ペリカン M400

ペリカン M400
ペリカン M400

仕事柄、日々日常の書き物はほとんど万年筆で行っていて、私くらい万年筆を使うということに恵まれた仕事環境の人間はいないと思っています。
万年筆が使える仕事環境の条件として、複写式でない書類、慌しくない、などがあるかもしれませんが、使おうと思えば何とかしてでも使えるのではないかと思います。
万年筆を使うことができる環境にあるかどうかは別として、日常のちょっとした書き物などに使いやすく、適している万年筆は少し小型のM400のような万年筆で、このようなサイズの万年筆が最もよく使う万年筆なのではないかと思うようになりました。

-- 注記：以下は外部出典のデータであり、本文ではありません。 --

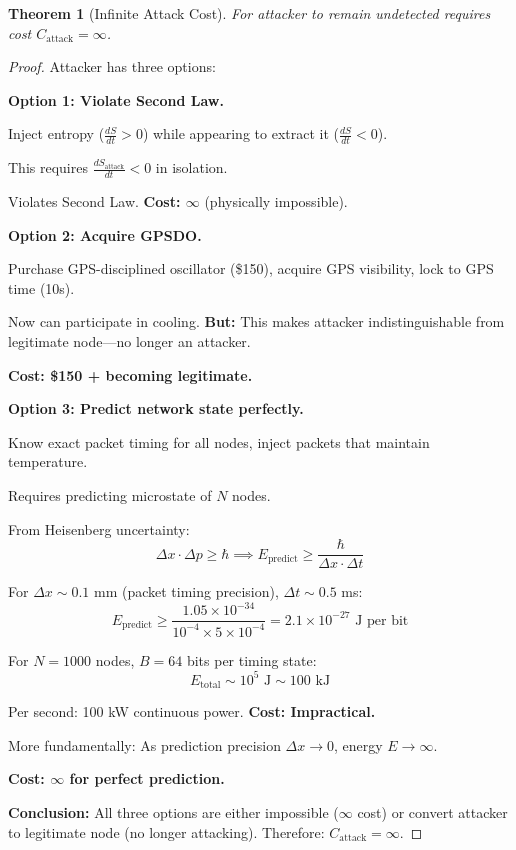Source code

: \documentclass[twocolumn,10pt]{article}
\newtheorem{theorem}{Theorem}[section]
\theoremstyle{definition}
\theoremstyle{remark}
\begin{document}
\begin{theorem}[Infinite Attack Cost]
\label{thm:attack_cost}
For attacker to remain undetected requires cost $C_{\text{attack}} = \infty$.
\end{theorem}

\begin{proof}
Attacker has three options:

\vspace{0.2cm}
\noindent\textbf{Option 1: Violate Second Law.}

Inject entropy ($\frac{dS}{dt} > 0$) while appearing to extract it ($\frac{dS}{dt} < 0$).

This requires $\frac{dS_{\text{attack}}}{dt} < 0$ in isolation.

Violates Second Law. \textbf{Cost: $\infty$} (physically impossible).

\vspace{0.2cm}
\noindent\textbf{Option 2: Acquire GPSDO.}

Purchase GPS-disciplined oscillator (\$150), acquire GPS visibility, lock to GPS time (10s).

Now can participate in cooling. \textbf{But:} This makes attacker indistinguishable from legitimate node—no longer an attacker.

\textbf{Cost: \$150 + becoming legitimate.}

\vspace{0.2cm}
\noindent\textbf{Option 3: Predict network state perfectly.}

Know exact packet timing for all nodes, inject packets that maintain temperature.

Requires predicting microstate of $N$ nodes.

From Heisenberg uncertainty\cite{heisenberg1927}:
\begin{equation}
\Delta x \cdot \Delta p \geq \hbar \implies E_{\text{predict}} \geq \frac{\hbar}{\Delta x \cdot \Delta t}
\end{equation}

For $\Delta x \sim 0.1$ mm (packet timing precision), $\Delta t \sim 0.5$ ms:
\begin{equation}
E_{\text{predict}} \geq \frac{1.05 \times 10^{-34}}{10^{-4} \times 5 \times 10^{-4}} = 2.1 \times 10^{-27} \text{ J per bit}
\end{equation}

For $N=1000$ nodes, $B=64$ bits per timing state:
\begin{equation}
E_{\text{total}} \sim 10^5 \text{ J} \sim 100 \text{ kJ}
\end{equation}

Per second: 100 kW continuous power. \textbf{Cost: Impractical.}

More fundamentally: As prediction precision $\Delta x \to 0$, energy $E \to \infty$.

\textbf{Cost: $\infty$ for perfect prediction.}

\vspace{0.2cm}
\noindent\textbf{Conclusion:} All three options are either impossible ($\infty$ cost) or convert attacker to legitimate node (no longer attacking). Therefore: $C_{\text{attack}} = \infty$.
\end{proof}
\end{document}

万年筆が日常の筆記具でなくなってしまってから、それは大型化していき、デスク用のM800のようなペンがスタンダードとなっています。
しかし、それはポケットに入れておいて、サッと出して書くには大きすぎますので、字幅と同じように、万年筆の大きさは用途によって使い分けるべきものなのだと思っています。
そう考えるとM400を選択するのは、万年筆をオンタイムの実用品と考える人、あるいはオンタイムに使うものを探している時ということになると思います。

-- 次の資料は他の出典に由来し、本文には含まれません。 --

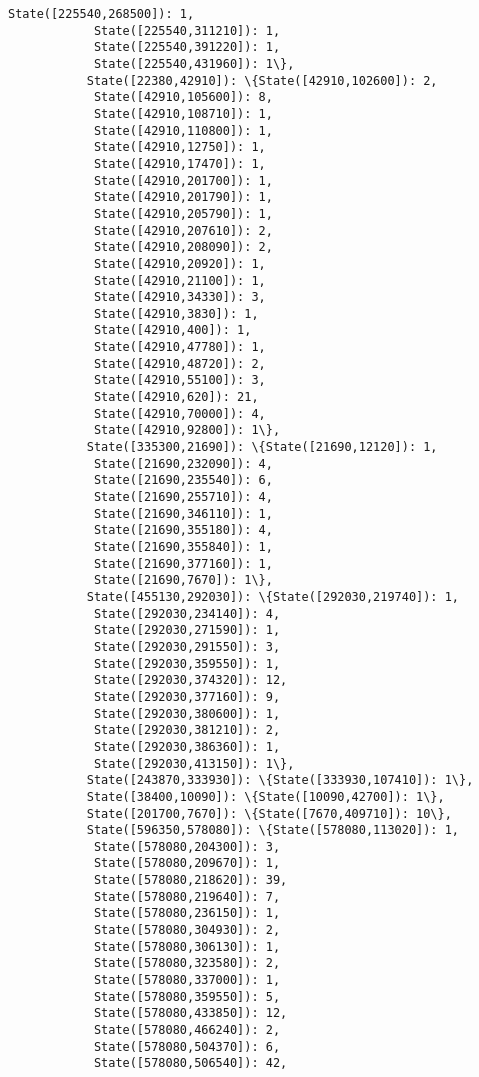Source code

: \documentclass[11pt]{article}
\begin{document}
\begin{Verbatim}[commandchars=\\\{\}]
            State([225540,268500]): 1,
            State([225540,311210]): 1,
            State([225540,391220]): 1,
            State([225540,431960]): 1\},
           State([22380,42910]): \{State([42910,102600]): 2,
            State([42910,105600]): 8,
            State([42910,108710]): 1,
            State([42910,110800]): 1,
            State([42910,12750]): 1,
            State([42910,17470]): 1,
            State([42910,201700]): 1,
            State([42910,201790]): 1,
            State([42910,205790]): 1,
            State([42910,207610]): 2,
            State([42910,208090]): 2,
            State([42910,20920]): 1,
            State([42910,21100]): 1,
            State([42910,34330]): 3,
            State([42910,3830]): 1,
            State([42910,400]): 1,
            State([42910,47780]): 1,
            State([42910,48720]): 2,
            State([42910,55100]): 3,
            State([42910,620]): 21,
            State([42910,70000]): 4,
            State([42910,92800]): 1\},
           State([335300,21690]): \{State([21690,12120]): 1,
            State([21690,232090]): 4,
            State([21690,235540]): 6,
            State([21690,255710]): 4,
            State([21690,346110]): 1,
            State([21690,355180]): 4,
            State([21690,355840]): 1,
            State([21690,377160]): 1,
            State([21690,7670]): 1\},
           State([455130,292030]): \{State([292030,219740]): 1,
            State([292030,234140]): 4,
            State([292030,271590]): 1,
            State([292030,291550]): 3,
            State([292030,359550]): 1,
            State([292030,374320]): 12,
            State([292030,377160]): 9,
            State([292030,380600]): 1,
            State([292030,381210]): 2,
            State([292030,386360]): 1,
            State([292030,413150]): 1\},
           State([243870,333930]): \{State([333930,107410]): 1\},
           State([38400,10090]): \{State([10090,42700]): 1\},
           State([201700,7670]): \{State([7670,409710]): 10\},
           State([596350,578080]): \{State([578080,113020]): 1,
            State([578080,204300]): 3,
            State([578080,209670]): 1,
            State([578080,218620]): 39,
            State([578080,219640]): 7,
            State([578080,236150]): 1,
            State([578080,304930]): 2,
            State([578080,306130]): 1,
            State([578080,323580]): 2,
            State([578080,337000]): 1,
            State([578080,359550]): 5,
            State([578080,433850]): 12,
            State([578080,466240]): 2,
            State([578080,504370]): 6,
            State([578080,506540]): 42,

\end{Verbatim}
\end{document}
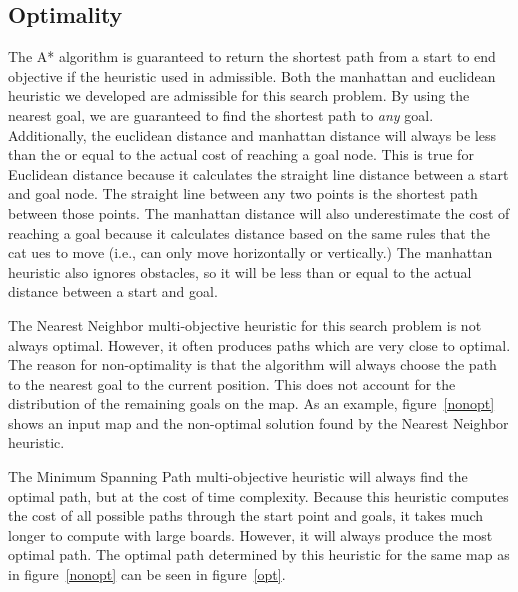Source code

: \documentclass[12pt, conference, compsocconf]{IEEEtran}
\begin{document}
\subsection{Optimality}
The A* algorithm is guaranteed to return the shortest path from a start to end
objective if the heuristic used in admissible.  Both the manhattan and
euclidean heuristic we developed are admissible for this search problem.  By
using the nearest goal, we are guaranteed to find the shortest path to {\em
any} goal.  Additionally, the euclidean distance and manhattan distance will
always be less than the or equal to the actual cost of reaching a goal node.
This is true for Euclidean distance because it calculates the straight line
distance between a start and goal node.  The straight line between any two
points is the shortest path between those points.  The manhattan distance will
also underestimate the cost of reaching a goal because it calculates distance
based on the same rules that the cat ues to move (i.e., can only move
horizontally or vertically.)  The manhattan heuristic also ignores obstacles,
so it will be less than or equal to the actual distance between a start and
goal.

The Nearest Neighbor multi-objective heuristic for this search problem is not
always optimal.  However, it often produces paths which are very close to
optimal.  The reason for non-optimality is that the algorithm will always
choose the path to the nearest goal to the current position.  This does not
account for the distribution of the remaining goals on the map.  As an example,
figure~\ref{nonopt} shows an input map and the non-optimal solution found by
the Nearest Neighbor heuristic.

The Minimum Spanning Path multi-objective heuristic will always find the
optimal path, but at the cost of time complexity.  Because this heuristic
computes the cost of all possible paths through the start point and goals, it
takes much longer to compute with large boards.  However, it will always
produce the most optimal path.  The optimal path determined by this heuristic
for the same map as in figure~\ref{nonopt} can be seen in figure~\ref{opt}.
\end{document}
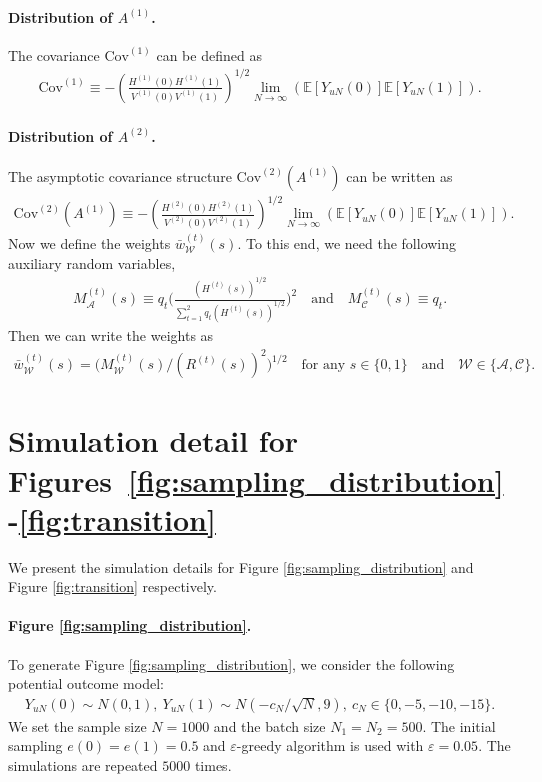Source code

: \documentclass[12pt]{article}
\newcommand{\E}{\mathbb E}								%
\begin{document}
\paragraph{Distribution of $A^{(1)}$.}

The covariance $\mathrm{Cov}^{(1)}$ can be defined as
\begin{align}\label{eq:covariance_A_1}
	\mathrm{Cov}^{(1)}\equiv - \left(\frac{H^{(1)}(0)H^{(1)}(1)}{V^{(1)}(0)V^{(1)}(1)}\right)^{1/2}\lim_{N\rightarrow\infty}\left(\E[Y_{uN}(0)]
	\E[Y_{uN}(1)]\right).
\end{align}


\paragraph{Distribution of $A^{(2)}$.}


The asymptotic covariance structure $\mathrm{Cov}^{(2)}(A^{(1)})$ can be written as
\begin{align}\label{eq:covariance_A_2}
	\mathrm{Cov}^{(2)}(A^{(1)})\equiv - \left(\frac{H^{(2)}(0)H^{(2)}(1)}{V^{(2)}(0)V^{(2)}(1)}\right)^{1/2}\lim_{N\rightarrow\infty}\left(\E[Y_{uN}(0)]
	\E[Y_{uN}(1)]\right).
\end{align}
Now we define the weights $\bar w_{\mathcal{W}}^{(t)}(s)$. To this end, we need the following auxiliary random variables,
\begin{align*}
	M_{\mathcal{A}}^{(t)}(s)\equiv q_t\Big(\frac{(H^{(t)}(s))^{1/2}}{\sum_{t=1}^2 q_t (H^{(t)}(s))^{1/2}}\Big)^2\quad\text{and}\quad M_{\mathcal{C}}^{(t)}(s)\equiv q_t.
\end{align*}
Then we can write the weights as 
\begin{align*}
	\bar w_{\mathcal{W}}^{(t)}(s)=\big(M_{\mathcal{W}}^{(t)}(s)/(R^{(t)}(s))^2\big)^{1/2}\quad\text{for any }s\in\{0,1\}\quad\text{and}\quad \mathcal{W}\in\{\mathcal{A},\mathcal{C}\}.
\end{align*}



\section{Simulation detail for Figures~\ref{fig:sampling_distribution}-\ref{fig:transition}}\label{sec:illustration_simulation}

We present the simulation details for Figure \ref{fig:sampling_distribution} and Figure \ref{fig:transition} respectively. 

\paragraph{Figure \ref{fig:sampling_distribution}.}
To generate Figure \ref{fig:sampling_distribution}, we consider the following potential outcome model: 
\begin{align}\label{eq:simulation-model}
	Y_{uN}(0)\sim N(0,1),\ Y_{uN}(1)\sim N(-c_N/\sqrt{N},9),\ c_N\in\{0,-5,-10,-15\}.
\end{align}
We set the sample size $N=1000$ and the batch size $N_1=N_2=500$. 
The initial sampling $e(0)=e(1)=0.5$ and $\varepsilon$-greedy algorithm is used with $\varepsilon=0.05$. The simulations are repeated $5000$ times.
\end{document}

ペリカンの130年に及ぶ長い歴史の中で、途中途切れたこともありましたが、代表的な役割を務めてきたのは100やM400のような小型の万年筆であるということを考えると、ペリカン社の万年筆は実用の道具であるということになり、それはステーショナリーメーカーの考え方です。軽く、小型で携帯性に優れていながら、M1000と同じ容量の1.5ccのインクを吸入することができることは、このペンの実力を知るのに十分なデータだと思います。
書き味に関しては、時代による僅かなデザインの違い同様に変化していて、今発売されているものは、ボールペンに慣らされた現代人の高い筆圧、仕事中の様々なシチュエーションでの筆記などを考慮してか、硬く実用的なものになっています。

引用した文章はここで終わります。